#### Data for the task ####

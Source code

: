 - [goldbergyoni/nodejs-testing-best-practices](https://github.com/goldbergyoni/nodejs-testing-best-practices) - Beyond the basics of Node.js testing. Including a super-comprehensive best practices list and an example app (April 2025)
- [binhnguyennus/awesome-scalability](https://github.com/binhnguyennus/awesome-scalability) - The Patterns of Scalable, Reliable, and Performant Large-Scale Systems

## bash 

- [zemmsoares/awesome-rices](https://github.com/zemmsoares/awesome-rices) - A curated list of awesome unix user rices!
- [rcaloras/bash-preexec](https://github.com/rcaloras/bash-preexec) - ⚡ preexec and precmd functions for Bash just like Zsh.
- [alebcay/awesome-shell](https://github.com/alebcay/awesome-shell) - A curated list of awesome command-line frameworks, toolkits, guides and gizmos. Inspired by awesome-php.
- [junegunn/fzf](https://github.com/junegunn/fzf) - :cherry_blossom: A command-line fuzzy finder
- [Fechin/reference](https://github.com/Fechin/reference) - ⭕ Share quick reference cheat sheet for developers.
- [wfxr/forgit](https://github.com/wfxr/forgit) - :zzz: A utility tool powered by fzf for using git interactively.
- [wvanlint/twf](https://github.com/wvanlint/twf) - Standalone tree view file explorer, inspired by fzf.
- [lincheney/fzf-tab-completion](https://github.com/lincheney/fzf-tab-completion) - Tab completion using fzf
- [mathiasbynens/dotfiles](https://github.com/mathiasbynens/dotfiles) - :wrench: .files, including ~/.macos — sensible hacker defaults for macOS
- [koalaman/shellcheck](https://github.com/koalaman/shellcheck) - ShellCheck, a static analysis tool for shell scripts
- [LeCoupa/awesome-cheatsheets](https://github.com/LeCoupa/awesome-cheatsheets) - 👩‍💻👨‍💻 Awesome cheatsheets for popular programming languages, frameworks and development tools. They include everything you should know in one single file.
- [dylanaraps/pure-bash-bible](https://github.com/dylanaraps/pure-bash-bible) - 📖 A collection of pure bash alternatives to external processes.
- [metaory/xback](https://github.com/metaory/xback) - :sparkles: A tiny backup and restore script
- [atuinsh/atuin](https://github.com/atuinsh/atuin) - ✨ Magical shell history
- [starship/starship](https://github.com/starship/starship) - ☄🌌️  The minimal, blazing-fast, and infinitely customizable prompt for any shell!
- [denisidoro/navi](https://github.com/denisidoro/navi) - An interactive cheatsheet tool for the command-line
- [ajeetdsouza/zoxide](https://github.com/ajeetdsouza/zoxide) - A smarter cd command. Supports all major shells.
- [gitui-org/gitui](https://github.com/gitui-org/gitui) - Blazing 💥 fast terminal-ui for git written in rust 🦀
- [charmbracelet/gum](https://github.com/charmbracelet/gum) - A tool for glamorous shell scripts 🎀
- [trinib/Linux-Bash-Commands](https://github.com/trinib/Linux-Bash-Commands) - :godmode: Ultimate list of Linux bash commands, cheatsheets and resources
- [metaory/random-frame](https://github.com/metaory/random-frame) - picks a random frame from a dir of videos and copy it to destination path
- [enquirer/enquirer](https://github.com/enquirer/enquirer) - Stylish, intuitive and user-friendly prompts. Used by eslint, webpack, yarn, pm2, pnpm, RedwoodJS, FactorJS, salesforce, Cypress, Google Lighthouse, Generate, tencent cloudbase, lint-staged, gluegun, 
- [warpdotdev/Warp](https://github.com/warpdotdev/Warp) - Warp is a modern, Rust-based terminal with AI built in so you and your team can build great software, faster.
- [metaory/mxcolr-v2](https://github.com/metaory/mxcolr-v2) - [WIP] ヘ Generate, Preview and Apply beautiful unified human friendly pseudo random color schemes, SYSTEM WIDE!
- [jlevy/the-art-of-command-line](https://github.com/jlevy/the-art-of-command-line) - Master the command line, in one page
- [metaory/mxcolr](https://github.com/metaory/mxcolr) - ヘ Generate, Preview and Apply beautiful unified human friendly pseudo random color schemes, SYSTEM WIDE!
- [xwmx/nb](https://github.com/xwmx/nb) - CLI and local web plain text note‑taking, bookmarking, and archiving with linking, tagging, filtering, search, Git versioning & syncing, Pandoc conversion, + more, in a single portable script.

####
#### Data for the task ####

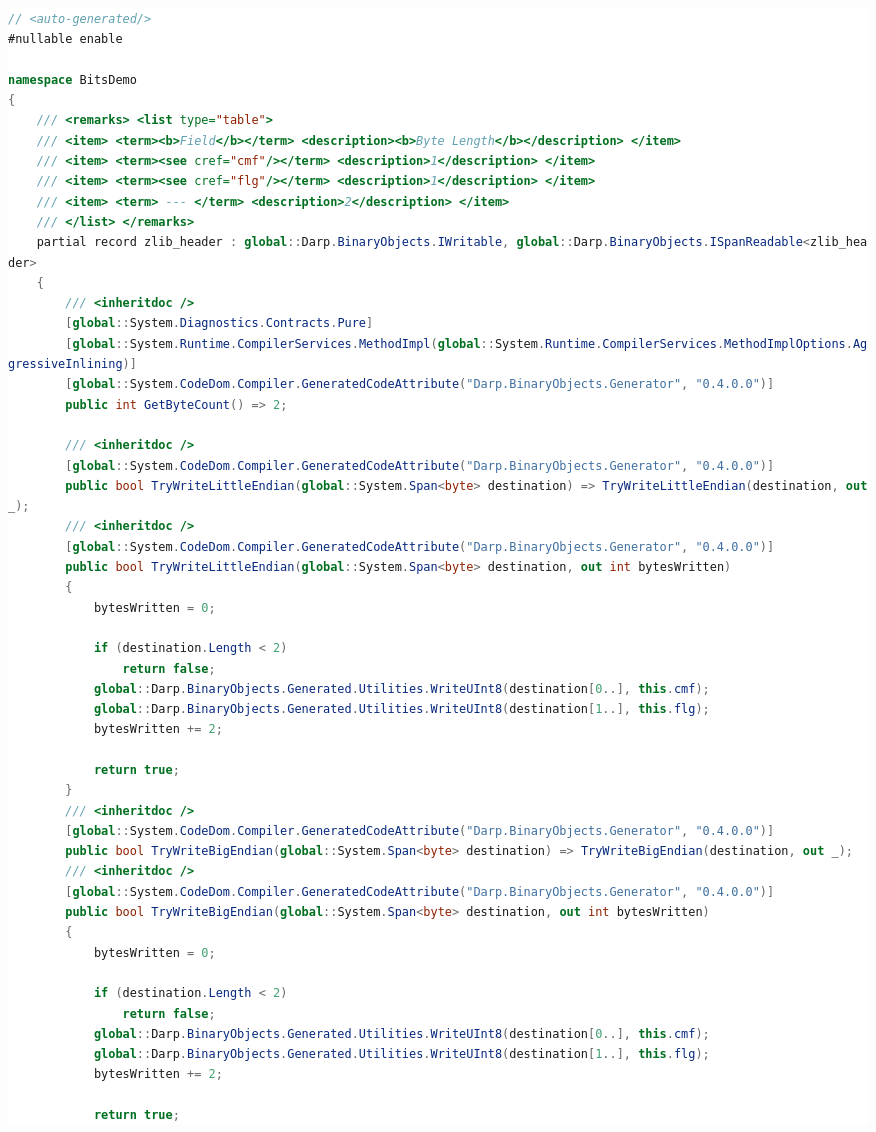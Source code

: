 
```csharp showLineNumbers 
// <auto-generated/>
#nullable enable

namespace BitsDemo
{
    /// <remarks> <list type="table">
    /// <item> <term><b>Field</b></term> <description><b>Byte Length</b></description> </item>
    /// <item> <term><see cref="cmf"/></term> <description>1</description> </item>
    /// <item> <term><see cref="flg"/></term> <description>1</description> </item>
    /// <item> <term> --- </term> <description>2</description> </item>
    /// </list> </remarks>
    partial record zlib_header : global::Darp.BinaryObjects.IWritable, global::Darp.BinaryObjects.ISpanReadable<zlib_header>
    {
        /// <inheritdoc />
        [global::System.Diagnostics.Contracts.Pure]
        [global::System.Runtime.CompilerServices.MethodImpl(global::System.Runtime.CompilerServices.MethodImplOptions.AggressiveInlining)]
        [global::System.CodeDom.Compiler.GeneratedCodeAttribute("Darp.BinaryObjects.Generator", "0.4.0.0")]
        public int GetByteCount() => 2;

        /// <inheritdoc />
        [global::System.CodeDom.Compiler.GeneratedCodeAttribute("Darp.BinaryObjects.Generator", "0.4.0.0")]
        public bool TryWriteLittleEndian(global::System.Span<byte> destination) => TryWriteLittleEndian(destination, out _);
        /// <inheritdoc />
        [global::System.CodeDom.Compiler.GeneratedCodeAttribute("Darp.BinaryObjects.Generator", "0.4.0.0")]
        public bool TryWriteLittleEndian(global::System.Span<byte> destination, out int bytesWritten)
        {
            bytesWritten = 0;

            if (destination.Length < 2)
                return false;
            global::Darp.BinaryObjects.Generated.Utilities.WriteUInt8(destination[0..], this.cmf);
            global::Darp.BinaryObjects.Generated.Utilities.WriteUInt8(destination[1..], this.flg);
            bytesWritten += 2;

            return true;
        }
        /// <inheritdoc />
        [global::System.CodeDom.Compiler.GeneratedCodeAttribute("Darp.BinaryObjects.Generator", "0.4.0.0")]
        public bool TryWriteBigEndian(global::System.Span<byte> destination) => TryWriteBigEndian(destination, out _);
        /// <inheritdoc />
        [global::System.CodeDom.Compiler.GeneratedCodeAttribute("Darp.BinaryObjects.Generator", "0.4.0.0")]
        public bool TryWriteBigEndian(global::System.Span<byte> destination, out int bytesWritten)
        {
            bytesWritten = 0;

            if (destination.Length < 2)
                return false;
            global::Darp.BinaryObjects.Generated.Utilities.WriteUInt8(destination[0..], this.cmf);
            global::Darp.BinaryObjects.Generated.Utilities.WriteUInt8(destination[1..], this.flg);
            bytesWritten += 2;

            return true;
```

####

» **What you have to do**
State how many lines in the records above contain the word "mxcolr". Give nothing but the number.

» **Answer box**
2